- **PROBLEM**
Give back exactly the line that contains "A Deep Learning" and all the lines after it in the records below, to the very last, with no other output.

Start of MATERIALS PROVIDED

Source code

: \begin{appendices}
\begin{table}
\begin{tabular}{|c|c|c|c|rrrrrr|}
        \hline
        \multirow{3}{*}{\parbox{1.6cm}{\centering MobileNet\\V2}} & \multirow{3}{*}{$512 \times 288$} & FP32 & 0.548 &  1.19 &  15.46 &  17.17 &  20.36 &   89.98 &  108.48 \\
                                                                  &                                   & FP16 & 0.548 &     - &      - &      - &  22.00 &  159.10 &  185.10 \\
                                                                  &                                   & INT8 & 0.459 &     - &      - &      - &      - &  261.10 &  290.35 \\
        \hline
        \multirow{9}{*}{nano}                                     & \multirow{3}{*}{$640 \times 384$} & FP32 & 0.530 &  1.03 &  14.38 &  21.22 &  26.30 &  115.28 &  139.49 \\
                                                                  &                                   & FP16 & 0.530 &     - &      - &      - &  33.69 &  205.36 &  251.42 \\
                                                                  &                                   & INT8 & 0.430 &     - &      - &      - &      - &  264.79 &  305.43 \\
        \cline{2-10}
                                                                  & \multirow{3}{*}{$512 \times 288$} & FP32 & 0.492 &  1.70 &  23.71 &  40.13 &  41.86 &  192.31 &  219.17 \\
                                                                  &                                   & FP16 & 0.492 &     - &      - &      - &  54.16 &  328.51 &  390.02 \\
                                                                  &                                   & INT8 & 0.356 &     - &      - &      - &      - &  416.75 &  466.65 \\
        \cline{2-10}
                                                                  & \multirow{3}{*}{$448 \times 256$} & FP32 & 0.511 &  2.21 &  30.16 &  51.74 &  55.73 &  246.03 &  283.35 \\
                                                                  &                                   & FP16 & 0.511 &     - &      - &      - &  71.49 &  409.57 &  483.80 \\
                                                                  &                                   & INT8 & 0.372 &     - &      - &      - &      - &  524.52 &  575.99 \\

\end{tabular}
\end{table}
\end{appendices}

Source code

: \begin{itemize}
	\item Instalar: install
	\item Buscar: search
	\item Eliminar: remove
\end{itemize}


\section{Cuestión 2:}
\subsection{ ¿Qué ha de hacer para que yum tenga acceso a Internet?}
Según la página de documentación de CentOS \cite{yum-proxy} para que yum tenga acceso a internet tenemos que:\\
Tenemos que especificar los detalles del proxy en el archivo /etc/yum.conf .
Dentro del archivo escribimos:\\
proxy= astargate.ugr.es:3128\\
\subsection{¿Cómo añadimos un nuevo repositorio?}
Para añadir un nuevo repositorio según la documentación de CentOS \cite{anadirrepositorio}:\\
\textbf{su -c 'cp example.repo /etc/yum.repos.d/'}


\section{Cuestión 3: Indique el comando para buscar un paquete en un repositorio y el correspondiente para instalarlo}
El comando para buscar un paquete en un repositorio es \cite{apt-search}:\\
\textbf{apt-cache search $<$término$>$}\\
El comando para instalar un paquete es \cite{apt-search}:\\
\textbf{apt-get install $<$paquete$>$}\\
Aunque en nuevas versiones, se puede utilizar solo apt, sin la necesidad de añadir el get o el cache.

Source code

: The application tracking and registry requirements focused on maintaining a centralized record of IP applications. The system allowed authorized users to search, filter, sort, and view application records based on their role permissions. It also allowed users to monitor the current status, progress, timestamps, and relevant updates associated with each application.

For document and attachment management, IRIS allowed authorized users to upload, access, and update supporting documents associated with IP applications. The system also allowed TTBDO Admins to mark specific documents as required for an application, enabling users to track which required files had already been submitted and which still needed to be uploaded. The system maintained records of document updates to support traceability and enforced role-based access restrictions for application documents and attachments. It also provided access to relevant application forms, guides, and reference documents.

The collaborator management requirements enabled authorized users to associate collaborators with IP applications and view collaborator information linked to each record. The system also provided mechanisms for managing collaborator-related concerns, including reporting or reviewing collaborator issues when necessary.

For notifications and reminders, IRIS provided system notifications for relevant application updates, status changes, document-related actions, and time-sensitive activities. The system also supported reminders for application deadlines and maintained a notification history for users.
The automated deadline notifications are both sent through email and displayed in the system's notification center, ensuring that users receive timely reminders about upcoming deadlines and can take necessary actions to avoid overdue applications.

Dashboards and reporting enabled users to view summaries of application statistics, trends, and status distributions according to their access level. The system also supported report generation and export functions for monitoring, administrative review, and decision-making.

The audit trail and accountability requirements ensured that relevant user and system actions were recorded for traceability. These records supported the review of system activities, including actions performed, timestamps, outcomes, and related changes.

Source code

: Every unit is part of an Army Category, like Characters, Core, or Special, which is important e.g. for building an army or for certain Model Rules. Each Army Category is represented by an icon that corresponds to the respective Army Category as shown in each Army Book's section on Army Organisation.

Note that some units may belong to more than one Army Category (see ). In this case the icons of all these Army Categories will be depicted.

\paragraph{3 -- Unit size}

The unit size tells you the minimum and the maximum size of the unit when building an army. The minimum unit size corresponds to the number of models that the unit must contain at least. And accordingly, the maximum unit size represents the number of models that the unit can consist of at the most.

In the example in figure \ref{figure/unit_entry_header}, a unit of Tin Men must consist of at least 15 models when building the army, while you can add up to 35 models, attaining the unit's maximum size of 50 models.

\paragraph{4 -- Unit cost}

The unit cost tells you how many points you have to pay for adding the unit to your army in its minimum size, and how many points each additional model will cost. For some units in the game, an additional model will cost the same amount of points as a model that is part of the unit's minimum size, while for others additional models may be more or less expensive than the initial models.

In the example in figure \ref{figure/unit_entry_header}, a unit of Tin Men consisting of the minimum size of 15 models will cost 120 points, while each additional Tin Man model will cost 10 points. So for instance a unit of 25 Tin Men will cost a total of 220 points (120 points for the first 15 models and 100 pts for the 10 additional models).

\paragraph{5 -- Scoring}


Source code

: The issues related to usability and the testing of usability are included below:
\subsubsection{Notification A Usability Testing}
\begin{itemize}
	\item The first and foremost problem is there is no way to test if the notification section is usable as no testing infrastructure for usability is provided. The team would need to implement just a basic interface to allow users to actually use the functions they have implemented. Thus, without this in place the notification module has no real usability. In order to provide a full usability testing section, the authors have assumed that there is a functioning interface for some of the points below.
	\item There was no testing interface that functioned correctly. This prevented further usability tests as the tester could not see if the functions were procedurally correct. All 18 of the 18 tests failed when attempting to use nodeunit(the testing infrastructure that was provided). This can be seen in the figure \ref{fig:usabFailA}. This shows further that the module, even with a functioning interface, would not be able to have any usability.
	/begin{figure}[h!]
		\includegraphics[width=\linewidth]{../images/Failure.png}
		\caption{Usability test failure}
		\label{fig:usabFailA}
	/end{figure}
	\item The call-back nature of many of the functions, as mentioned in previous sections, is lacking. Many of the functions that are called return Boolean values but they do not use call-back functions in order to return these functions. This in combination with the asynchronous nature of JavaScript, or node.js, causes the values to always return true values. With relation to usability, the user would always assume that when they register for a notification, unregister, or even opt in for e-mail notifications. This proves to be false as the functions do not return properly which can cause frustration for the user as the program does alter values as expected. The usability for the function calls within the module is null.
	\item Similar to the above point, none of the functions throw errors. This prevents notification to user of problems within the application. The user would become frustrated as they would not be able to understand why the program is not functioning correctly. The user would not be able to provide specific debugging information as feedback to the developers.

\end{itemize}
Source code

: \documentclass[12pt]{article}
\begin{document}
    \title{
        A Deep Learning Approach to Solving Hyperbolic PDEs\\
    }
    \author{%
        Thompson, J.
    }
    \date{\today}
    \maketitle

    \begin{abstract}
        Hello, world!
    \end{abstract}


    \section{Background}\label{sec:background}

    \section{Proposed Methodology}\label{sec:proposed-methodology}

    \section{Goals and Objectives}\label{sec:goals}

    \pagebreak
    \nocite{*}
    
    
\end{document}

End of MATERIALS PROVIDED

- **WRITTEN ANSWER**
        A Deep Learning Approach to Solving Hyperbolic PDEs\\
    }
    \author{%
        Thompson, J.
    }
    \date{\today}
    \maketitle

    \begin{abstract}
        Hello, world!
    \end{abstract}


    \section{Background}\label{sec:background}

    \section{Proposed Methodology}\label{sec:proposed-methodology}

    \section{Goals and Objectives}\label{sec:goals}

    \pagebreak
    \nocite{*}
    
    
\end{document}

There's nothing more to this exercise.